Introduction

One of the most profound mysteries in deep learning is the phenomenon of generalization. We typically understand generalization through the lens of interpolation: if a neural network sees enough training examples (dots on a graph), it learns a smooth curve that connects them, allowing it to predict values for points situated between the training examples.

However, in certain settings, neural networks exhibit a behavior that defies this interpolation-based explanation. They learn to extrapolate. They can handle inputs far beyond the bounds of their training data—sometimes infinitely so. When a network trained on short sequences suddenly solves a task for sequences thousands of times longer, it implies the network hasn’t just fitted a curve; it has discovered an underlying algorithm.

How does a process as simple as gradient descent—which only seeks to minimize error on specific training data—stumble upon a general-purpose algorithm?

This post dives deep into a recent study that dissects this phenomenon using the Streaming Parity Task. By analyzing the learning dynamics of Recurrent Neural Networks (RNNs), we will explore a theoretical framework that models neural representations as interacting particles. We will see how “implicit state mergers” drive the network from rote memorization to algorithmic perfection.

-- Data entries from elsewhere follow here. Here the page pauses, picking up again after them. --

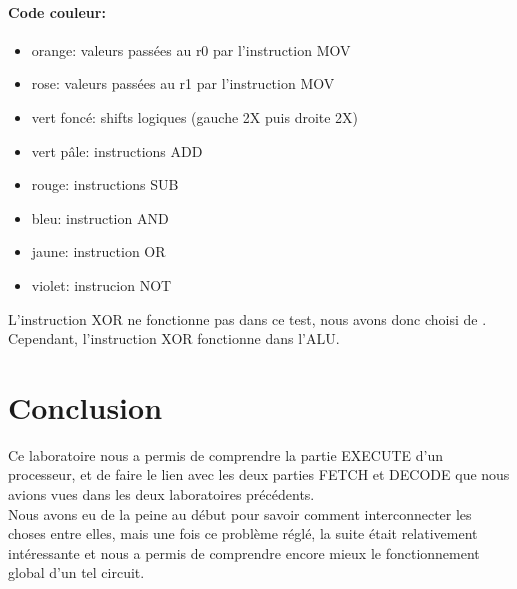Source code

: \documentclass[a4paper]{article} %
\begin{document}
\paragraph{Code couleur:}
\begin{itemize}
    \item     orange: valeurs passées au r0 par l'instruction MOV
    \item     rose: valeurs passées au r1 par l'instruction MOV
    \item     vert foncé: shifts logiques (gauche 2X puis droite 2X)
    \item     vert pâle: instructions ADD
    \item     rouge: instructions SUB
    \item     bleu: instruction AND
    \item     jaune: instruction OR
    \item     violet: instrucion NOT
\end{itemize}

L'instruction XOR ne fonctionne pas dans ce test, nous avons donc choisi de . Cependant, l'instruction XOR fonctionne dans l'ALU.

\section{Conclusion}
Ce laboratoire nous a permis de comprendre la partie EXECUTE d'un processeur, et de faire le lien avec les deux parties FETCH et DECODE que nous avions vues dans les deux laboratoires précédents.\\
Nous avons eu de la peine au début pour savoir comment interconnecter les choses entre elles, mais une fois ce problème réglé, la suite était relativement intéressante et nous a permis de comprendre encore mieux le fonctionnement global d'un tel circuit.
\end{document}
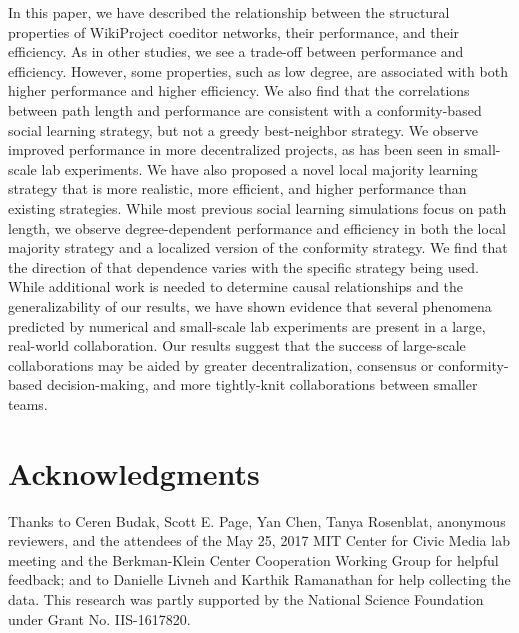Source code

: \documentclass[letterpaper,twocolumn,10pt]{article}
\newcommand{\+}{\phantom{-}}
\begin{document}
In this paper, we have described the relationship between the structural properties of WikiProject
coeditor networks, their performance, and their efficiency.
As in other studies, we see a trade-off between performance and efficiency.
However, 
some properties, such as low degree, are associated with
both higher performance and higher efficiency.
We also find that the correlations between path length and performance are consistent with a conformity-based
social learning strategy, but not a greedy best-neighbor strategy.
We observe improved performance in more decentralized projects,
as has been seen in small-scale lab experiments.
We have also proposed a novel local majority learning strategy that is more realistic,
more efficient, and higher performance than existing strategies.
While most previous social learning simulations focus on path length,
we observe degree-dependent performance and efficiency
in both the local majority strategy
and a localized version of the conformity strategy.
We find that the direction of that dependence varies with the
specific strategy being used.
While additional work is needed to determine causal relationships
and the generalizability of our results,
we have shown evidence that several phenomena predicted by numerical
and small-scale lab experiments are present in a large,
real-world collaboration.
Our results suggest that the success of large-scale collaborations may be aided
by greater decentralization,
consensus or conformity-based decision-making,
and more tightly-knit collaborations between smaller teams.

\section{Acknowledgments}
Thanks to
Ceren Budak, Scott E. Page, Yan Chen, Tanya Rosenblat,
anonymous reviewers,
and the attendees of the May 25, 2017 MIT Center for Civic Media lab meeting
and the Berkman-Klein Center Cooperation Working Group for helpful feedback;
and to Danielle Livneh and Karthik Ramanathan for help collecting the data.
This research was partly supported by the National Science Foundation under Grant No. IIS-1617820.



\end{document}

The Problem: Infinite Generalization from Finite Data

To study algorithmic learning, we need a task that cannot be solved by simple approximation. Enter the Streaming Parity Task.

The task is simple but non-linear: Given a stream of binary digits (0s and 1s), the network must output 0 if the total number of ones seen so far is even, and 1 if it is odd. This is equivalent to computing the cumulative XOR of the stream.

Here is the crucial setup: The researchers trained an RNN on sequences of a finite length (e.g., up to length 10). They then tested it on sequences of length 10,000.

Sequence length generalization of a recurrent network on a simple task. Left: Example sequences of the streaming parity task. Right: The mean squared loss decreases for both training and validation data, even for sequences much longer than seen during training.

As shown in Figure 1, the network achieves near-zero loss on sequences orders of magnitude longer than the training set. Since the “long sequence” domain is completely disjoint from the “short sequence” domain, interpolation is impossible. The network must have learned the precise logic of parity.

Background: RNNs and Automata

To understand how the network learns this, we need to look inside the “black box.” A standard interpretation of RNNs involves dynamical systems, but for algorithmic tasks, a more powerful lens is Automata Theory.

The Target Algorithm: A DFA

The streaming parity task can be perfectly described by a Deterministic Finite Automaton (DFA) with just two states.

Example of a two state DFA solving the streaming parity task. Input 1 toggles between states, input 0 maintains the state.

In this DFA (Figure 2), the system effectively has a 1-bit memory: “Even” (Output 0) or “Odd” (Output 1).

If it sees a 0, it stays in the current state.
If it sees a 1, it transitions to the other state.

Extracting Automata from Neural Networks

An RNN operates in continuous vector space, not discrete states. Its defining equations are:

Equation describing the hidden state update and output mapping of an RNN.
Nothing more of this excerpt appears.